Thanks, it's 1 year old. I think the dog has been allowed to get away with pretty much everything and has just become a big handful - by the sounds of things. How would I go about getting it vet checked, as in would I take him myself or would the current owner take him and I would go too?


----------



## CAYLA (2 November 2012)

rachaelstar said:



			Thanks, it's 1 year old. I think the dog has been allowed to get away with pretty much everything and has just become a big handful - by the sounds of things. How would I go about getting it vet checked, as in would I take him myself or would the current owner take him and I would go too?
		
Click to expand...

Ask if you can take him and if she wants to be present then she can come too or ask to see his vet records or for them to be transferred to your chosen vets. I take it they are selling him? so if you are buying then I think you have a right to atleast broach a vet check, just say you have been looking at insurance and the ones you like the sound of that offer good cover require a vet check or vet records
If you don't feel comfortable doing either then insure him the moment you get home.
Also expect to have to toilet train him, beacuse aswell as Separation anxiety, lack of managing to toilet train is high on the list of "sell it" now.

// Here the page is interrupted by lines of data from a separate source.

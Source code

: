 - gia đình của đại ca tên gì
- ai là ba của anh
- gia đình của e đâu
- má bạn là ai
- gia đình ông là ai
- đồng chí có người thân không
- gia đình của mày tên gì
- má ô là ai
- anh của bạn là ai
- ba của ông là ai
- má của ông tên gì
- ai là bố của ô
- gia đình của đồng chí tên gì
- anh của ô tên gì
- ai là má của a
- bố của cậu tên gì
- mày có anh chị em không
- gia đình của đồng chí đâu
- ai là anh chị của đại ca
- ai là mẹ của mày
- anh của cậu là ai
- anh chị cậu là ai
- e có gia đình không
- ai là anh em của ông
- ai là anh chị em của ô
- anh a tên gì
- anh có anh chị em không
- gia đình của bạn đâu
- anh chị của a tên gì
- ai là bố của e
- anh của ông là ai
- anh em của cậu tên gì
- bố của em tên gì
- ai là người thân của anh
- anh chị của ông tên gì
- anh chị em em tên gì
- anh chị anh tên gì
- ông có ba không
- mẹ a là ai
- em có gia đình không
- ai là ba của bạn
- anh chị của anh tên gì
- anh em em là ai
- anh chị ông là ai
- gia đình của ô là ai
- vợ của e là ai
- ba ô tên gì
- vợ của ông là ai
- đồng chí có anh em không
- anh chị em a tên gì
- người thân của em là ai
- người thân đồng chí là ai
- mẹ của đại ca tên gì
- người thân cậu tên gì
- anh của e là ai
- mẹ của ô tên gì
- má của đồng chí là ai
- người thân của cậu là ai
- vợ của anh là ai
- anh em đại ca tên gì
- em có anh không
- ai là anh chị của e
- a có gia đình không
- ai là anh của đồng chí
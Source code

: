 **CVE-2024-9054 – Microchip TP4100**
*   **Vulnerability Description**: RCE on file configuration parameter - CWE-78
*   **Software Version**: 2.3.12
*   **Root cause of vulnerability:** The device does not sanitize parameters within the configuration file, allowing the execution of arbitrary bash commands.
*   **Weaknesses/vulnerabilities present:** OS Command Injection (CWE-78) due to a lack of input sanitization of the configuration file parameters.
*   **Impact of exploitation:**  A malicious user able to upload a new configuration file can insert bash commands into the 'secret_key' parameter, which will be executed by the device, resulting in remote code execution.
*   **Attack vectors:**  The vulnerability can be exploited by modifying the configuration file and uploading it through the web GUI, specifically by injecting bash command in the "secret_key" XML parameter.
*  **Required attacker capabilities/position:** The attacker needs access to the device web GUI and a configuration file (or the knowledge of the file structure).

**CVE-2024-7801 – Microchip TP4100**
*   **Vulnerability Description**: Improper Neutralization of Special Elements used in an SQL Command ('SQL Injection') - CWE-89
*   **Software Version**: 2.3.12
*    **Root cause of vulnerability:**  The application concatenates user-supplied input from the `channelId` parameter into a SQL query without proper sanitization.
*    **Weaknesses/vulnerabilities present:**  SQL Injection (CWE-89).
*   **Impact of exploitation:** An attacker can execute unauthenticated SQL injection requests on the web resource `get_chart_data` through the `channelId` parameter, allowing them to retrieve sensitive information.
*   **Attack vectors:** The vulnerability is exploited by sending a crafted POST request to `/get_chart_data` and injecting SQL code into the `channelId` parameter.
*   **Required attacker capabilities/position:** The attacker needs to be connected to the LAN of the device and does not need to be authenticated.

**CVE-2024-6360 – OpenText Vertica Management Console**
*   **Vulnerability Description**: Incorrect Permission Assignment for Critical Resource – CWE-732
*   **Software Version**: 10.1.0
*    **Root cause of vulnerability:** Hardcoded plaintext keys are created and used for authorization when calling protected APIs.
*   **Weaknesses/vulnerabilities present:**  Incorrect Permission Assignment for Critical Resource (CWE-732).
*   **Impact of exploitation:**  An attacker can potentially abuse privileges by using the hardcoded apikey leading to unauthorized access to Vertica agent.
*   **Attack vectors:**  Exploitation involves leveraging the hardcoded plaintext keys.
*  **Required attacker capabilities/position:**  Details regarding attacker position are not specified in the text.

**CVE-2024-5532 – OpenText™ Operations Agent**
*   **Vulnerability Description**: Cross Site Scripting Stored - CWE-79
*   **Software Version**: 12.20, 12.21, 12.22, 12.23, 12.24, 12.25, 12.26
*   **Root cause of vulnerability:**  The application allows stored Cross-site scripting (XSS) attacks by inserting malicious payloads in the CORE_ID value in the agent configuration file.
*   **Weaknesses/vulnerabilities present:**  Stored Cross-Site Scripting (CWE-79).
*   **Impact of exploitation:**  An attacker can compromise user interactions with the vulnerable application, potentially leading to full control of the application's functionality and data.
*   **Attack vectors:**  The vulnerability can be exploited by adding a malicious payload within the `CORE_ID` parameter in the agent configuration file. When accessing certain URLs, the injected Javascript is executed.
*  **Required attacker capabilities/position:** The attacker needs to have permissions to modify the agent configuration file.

Esp in dinky breeds, Neither would put me off as both easy to remedy


----------



## Smitty (3 November 2012)

I would urge you to find out how long they have had this dog, make sure you see any papers for it (microchip paperwork etc) and bear very firmly in mind that this may be a dog stolen to sell on to make a quick buck - check out Doglost and see how many Chi's go missing!! 

Other than that good luck - my JR spent at least an hour running around with a Chi at a tack sale in a field last year


----------